══ SOURCE MATERIAL

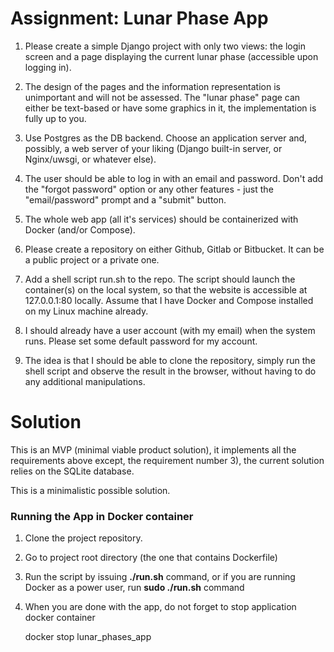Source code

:# Assignment: Lunar Phase App

1) Please create a simple Django project with only two views: the login screen and a page displaying 
   the current lunar phase (accessible upon logging in).

2) The design of the pages and the information representation is unimportant and will not be assessed. 
   The "lunar phase" page can either be text-based or have some graphics in it, 
   the implementation is fully up to you.
   
3) Use Postgres as the DB backend. Choose an application server and, possibly, a web server of your liking 
   (Django built-in server, or Nginx/uwsgi, or whatever else).
   
4) The user should be able to log in with an email and password. Don't add the "forgot password" option 
   or any other features - just the "email/password" prompt and a "submit" button.
   
5) The whole web app (all it's services) should be containerized with Docker (and/or Compose).
   
6) Please create a repository on either Github, Gitlab or Bitbucket. It can be a public project or a private one.
   
7) Add a shell script run.sh to the repo. The script should launch the container(s) on the local system, 
   so that the website is accessible at 127.0.0.1:80 locally. 
   Assume that I have Docker and Compose installed on my Linux machine already.
   
8) I should already have a user account (with my email) when the system runs. 
   Please set some default password for my account.
   
9) The idea is that I should be able to clone the repository, simply run the shell script and observe the result 
   in the browser, without having to do any additional manipulations.
   

# Solution

This is an MVP (minimal viable product solution), it implements all the requirements above except, the
requirement number 3), the current solution relies on the SQLite database.

This is a minimalistic possible solution.

### Running the App in Docker container

1) Clone the project repository.

2) Go to project root directory (the one that contains Dockerfile)

3) Run the script by issuing **./run.sh** command, 
or if you are running Docker as a power user, run **sudo ./run.sh** command
   
4) When you are done with the app, do not forget to stop application docker container

    docker stop lunar_phases_app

════

_AIM OF THE EXERCISE:_ In the entries above, find the line holding "(Django built-in server, or" and the line holding "### Running the App in Docker container"; print both of them and every line between, exactly, and nothing else.

_COMPLETED EXERCISE:_
   (Django built-in server, or Nginx/uwsgi, or whatever else).
   
4) The user should be able to log in with an email and password. Don't add the "forgot password" option 
   or any other features - just the "email/password" prompt and a "submit" button.
   
5) The whole web app (all it's services) should be containerized with Docker (and/or Compose).
   
6) Please create a repository on either Github, Gitlab or Bitbucket. It can be a public project or a private one.
   
7) Add a shell script run.sh to the repo. The script should launch the container(s) on the local system, 
   so that the website is accessible at 127.0.0.1:80 locally. 
   Assume that I have Docker and Compose installed on my Linux machine already.
   
8) I should already have a user account (with my email) when the system runs. 
   Please set some default password for my account.
   
9) The idea is that I should be able to clone the repository, simply run the shell script and observe the result 
   in the browser, without having to do any additional manipulations.
   

# Solution

This is an MVP (minimal viable product solution), it implements all the requirements above except, the
requirement number 3), the current solution relies on the SQLite database.

This is a minimalistic possible solution.

### Running the App in Docker container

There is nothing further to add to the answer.